Saved entries
★ ★ ★ ★ ★ ★ ★
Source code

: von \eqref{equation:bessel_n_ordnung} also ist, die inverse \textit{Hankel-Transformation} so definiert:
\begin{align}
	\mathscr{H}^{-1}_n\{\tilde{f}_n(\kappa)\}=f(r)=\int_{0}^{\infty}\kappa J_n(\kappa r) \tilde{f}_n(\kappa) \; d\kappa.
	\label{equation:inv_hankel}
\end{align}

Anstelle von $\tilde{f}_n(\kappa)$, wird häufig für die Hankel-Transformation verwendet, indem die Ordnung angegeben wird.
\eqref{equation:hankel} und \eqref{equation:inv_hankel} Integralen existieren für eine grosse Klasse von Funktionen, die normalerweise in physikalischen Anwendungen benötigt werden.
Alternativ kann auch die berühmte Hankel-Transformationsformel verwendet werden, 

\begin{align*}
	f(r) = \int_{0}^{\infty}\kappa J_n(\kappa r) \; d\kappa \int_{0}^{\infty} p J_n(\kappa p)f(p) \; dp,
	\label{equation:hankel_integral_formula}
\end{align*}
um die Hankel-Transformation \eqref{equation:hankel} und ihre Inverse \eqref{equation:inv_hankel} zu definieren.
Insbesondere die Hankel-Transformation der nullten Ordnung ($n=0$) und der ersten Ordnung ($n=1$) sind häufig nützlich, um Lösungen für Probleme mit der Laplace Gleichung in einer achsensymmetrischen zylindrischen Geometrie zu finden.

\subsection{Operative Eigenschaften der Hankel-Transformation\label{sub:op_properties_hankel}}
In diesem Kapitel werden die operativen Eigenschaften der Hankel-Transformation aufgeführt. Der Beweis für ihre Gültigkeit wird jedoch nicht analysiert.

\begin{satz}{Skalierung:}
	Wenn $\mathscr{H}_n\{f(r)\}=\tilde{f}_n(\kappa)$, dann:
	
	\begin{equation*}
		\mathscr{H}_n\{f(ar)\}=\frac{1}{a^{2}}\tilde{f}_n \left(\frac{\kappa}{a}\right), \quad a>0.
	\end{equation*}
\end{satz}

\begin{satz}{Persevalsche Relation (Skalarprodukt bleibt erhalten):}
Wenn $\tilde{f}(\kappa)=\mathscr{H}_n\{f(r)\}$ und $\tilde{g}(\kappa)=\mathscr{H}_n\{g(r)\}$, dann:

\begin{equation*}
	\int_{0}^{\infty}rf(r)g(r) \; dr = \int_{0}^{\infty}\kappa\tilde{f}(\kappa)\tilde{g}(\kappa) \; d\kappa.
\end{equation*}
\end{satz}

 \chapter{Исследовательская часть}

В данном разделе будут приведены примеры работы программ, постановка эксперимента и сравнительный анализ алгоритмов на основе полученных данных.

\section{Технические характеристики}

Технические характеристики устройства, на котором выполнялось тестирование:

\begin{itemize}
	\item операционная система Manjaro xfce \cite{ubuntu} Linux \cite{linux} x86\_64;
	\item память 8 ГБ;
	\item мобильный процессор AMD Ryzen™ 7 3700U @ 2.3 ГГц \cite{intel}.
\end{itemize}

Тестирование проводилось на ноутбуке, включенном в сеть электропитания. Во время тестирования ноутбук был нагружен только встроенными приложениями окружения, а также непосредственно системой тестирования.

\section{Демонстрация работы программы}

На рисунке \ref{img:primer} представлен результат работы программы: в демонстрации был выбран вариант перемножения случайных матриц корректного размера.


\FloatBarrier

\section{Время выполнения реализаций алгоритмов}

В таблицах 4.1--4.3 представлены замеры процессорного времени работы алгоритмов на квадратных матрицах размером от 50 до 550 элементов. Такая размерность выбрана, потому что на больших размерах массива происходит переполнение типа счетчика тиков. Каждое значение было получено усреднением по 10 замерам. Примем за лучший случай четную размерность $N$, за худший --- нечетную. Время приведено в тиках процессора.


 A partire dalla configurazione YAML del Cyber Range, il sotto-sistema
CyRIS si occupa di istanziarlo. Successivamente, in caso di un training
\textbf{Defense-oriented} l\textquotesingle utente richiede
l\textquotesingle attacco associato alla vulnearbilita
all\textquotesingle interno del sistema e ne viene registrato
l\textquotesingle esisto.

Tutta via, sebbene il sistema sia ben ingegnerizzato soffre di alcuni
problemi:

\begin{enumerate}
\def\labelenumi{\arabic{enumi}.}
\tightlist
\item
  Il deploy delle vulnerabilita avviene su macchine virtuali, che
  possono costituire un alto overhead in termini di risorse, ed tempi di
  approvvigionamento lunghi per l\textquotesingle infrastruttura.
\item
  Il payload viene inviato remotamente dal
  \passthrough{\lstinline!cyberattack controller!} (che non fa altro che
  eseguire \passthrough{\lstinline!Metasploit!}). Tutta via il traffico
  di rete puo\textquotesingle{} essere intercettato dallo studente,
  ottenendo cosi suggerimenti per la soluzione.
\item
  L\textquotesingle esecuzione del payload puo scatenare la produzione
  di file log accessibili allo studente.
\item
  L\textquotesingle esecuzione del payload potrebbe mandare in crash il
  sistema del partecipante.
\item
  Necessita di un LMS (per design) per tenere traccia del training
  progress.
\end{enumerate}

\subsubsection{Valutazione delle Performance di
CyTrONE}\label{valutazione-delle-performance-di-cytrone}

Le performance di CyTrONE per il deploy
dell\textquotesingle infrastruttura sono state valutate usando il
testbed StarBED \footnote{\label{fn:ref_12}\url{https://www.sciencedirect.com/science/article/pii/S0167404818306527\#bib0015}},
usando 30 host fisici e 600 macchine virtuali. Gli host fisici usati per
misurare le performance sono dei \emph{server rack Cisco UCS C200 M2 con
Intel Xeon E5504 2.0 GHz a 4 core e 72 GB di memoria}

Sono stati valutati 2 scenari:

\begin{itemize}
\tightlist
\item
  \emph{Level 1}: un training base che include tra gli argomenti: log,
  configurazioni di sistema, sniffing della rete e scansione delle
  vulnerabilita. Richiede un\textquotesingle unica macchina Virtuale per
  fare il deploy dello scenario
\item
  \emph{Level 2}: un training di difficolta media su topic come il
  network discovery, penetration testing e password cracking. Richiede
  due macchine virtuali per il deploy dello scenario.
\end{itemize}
★ ★ ★ ★ ★ ★ ★
● **EXERCISE DETAILS**:
The line containing "Sono stati valutati" opens the range, and the last line of the entries closes it; copy that range exactly.

● **REPLY TO THE EXERCISE**:
Sono stati valutati 2 scenari:

\begin{itemize}
\tightlist
\item
  \emph{Level 1}: un training base che include tra gli argomenti: log,
  configurazioni di sistema, sniffing della rete e scansione delle
  vulnerabilita. Richiede un\textquotesingle unica macchina Virtuale per
  fare il deploy dello scenario
\item
  \emph{Level 2}: un training di difficolta media su topic come il
  network discovery, penetration testing e password cracking. Richiede
  due macchine virtuali per il deploy dello scenario.
\end{itemize}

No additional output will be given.